Another point of criticism was the court's use of the accused's previous criminal record. The psychiatrist and the sanity board, or any other board, in securing necessary information, were permitted to examine such records. Moreover, the psychiatrist was permitted to use this information to assist him in establishing a diagnosis or opinion. Further, if he appeared as a witness, he was also permitted to mention this earlier criminal record in support of his diagnostic conclusions. The court, however, was specifically enjoined from using such a record in adjudging innocence or guilt.
The military psychiatrist's position was that of an adviser to the court, regardless of how he was introduced into the case. He represented
neither the defense nor the prosecution, as is so frequent in civil cases. At times, it was difficult for the psychiatrist to maintain this neutral role because of personal feelings or because of influences exerted by the prejudices of either prosecutor or defense. The psychiatrist was only supposed to assist the court with relevant medical testimony or required professional opinions which were within his particular technical competence. As the psychiatrist became more knowledgeable in the military sphere, he increased his value to, and was accepted by, the various military courts and boards.
Changes in the Army trial system.-Because the war demonstrated some inequities and dissatisfactions in military justice and military trial system, the following changes were made after the end of the war: 29
1. Enlisted men are permitted to serve on a court-martial, if requested by the accused soldier.
2. Officers may be tried by special courts-martial; formerly, they could only be tried by general courts-martial.

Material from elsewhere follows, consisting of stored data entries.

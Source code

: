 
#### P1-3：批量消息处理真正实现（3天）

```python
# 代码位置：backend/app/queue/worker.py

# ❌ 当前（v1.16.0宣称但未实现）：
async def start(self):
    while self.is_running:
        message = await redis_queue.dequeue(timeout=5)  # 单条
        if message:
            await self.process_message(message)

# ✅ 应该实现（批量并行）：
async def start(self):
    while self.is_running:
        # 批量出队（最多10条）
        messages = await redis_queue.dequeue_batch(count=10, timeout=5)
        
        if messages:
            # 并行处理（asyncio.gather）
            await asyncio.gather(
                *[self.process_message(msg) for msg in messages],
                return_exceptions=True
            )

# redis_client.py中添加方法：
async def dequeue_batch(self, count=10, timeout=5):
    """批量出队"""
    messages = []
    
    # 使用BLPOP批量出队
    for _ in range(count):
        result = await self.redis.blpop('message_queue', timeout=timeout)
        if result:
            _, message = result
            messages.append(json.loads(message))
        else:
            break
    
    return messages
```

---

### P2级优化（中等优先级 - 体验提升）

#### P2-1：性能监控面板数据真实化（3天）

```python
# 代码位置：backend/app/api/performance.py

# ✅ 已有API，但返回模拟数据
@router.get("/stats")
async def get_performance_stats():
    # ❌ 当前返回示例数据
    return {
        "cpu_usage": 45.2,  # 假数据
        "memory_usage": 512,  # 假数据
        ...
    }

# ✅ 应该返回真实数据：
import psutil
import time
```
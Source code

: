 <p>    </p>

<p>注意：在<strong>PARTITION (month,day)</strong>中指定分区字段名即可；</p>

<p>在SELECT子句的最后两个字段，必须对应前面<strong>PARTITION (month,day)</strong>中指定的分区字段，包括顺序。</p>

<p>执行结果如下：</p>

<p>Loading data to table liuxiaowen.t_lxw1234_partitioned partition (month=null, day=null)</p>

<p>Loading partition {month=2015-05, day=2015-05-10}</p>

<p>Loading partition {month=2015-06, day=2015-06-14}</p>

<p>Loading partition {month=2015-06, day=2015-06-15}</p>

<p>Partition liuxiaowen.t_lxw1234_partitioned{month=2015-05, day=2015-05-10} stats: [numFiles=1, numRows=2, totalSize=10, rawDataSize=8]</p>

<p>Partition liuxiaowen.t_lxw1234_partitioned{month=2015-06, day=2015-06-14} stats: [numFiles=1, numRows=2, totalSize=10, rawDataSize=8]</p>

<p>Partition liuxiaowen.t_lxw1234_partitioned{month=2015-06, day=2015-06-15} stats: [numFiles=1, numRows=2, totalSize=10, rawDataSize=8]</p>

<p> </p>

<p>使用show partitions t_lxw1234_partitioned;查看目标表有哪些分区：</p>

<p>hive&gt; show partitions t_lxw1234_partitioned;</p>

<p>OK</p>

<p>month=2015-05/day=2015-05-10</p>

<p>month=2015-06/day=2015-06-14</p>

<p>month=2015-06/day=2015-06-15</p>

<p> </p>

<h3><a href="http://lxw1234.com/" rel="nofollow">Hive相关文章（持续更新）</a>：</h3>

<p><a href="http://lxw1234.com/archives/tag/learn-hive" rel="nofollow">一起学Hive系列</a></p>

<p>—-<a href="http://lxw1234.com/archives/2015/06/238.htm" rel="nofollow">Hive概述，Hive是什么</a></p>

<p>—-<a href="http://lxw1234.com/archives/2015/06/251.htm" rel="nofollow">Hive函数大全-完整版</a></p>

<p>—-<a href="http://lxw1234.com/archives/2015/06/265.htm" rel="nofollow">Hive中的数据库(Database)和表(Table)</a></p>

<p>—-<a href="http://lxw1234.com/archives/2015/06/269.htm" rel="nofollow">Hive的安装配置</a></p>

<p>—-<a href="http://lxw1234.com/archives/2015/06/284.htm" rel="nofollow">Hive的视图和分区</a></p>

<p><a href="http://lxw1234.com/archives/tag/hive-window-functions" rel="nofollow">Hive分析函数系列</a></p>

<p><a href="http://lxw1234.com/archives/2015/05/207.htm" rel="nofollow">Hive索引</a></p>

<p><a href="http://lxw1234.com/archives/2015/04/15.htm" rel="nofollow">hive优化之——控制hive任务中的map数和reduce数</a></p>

3. The accused can request legal representation at pretrial examination.
4. Lesser punishments than death and life imprisonment are authorized for crimes of murder and rape.
5. Coercion or unlawful influence in obtaining a confession, although forbidden in the past, has been made a criminal offense.
6. The innocence of the accused until he is conclusively proved guilty is stressed.
7. Disciplinary powers of commanding officers, as provided by A.W. 104,30 have been expanded, and the limitations of these provisions have been made generally applicable to officers and enlisted men alike.
8. Convening authority can no longer influence the decision of a court-martial.
9. The law member of the court is required to be a qualified lawyer, and the utilization of the legal officer to decide questions of law has been established.
10. The members of a court-martial serve more as a jury, as in civil courts.
11. The appellate court of review now consists of experienced military legal specialists.
12. A separate Judge Advocate General's Corps has been established.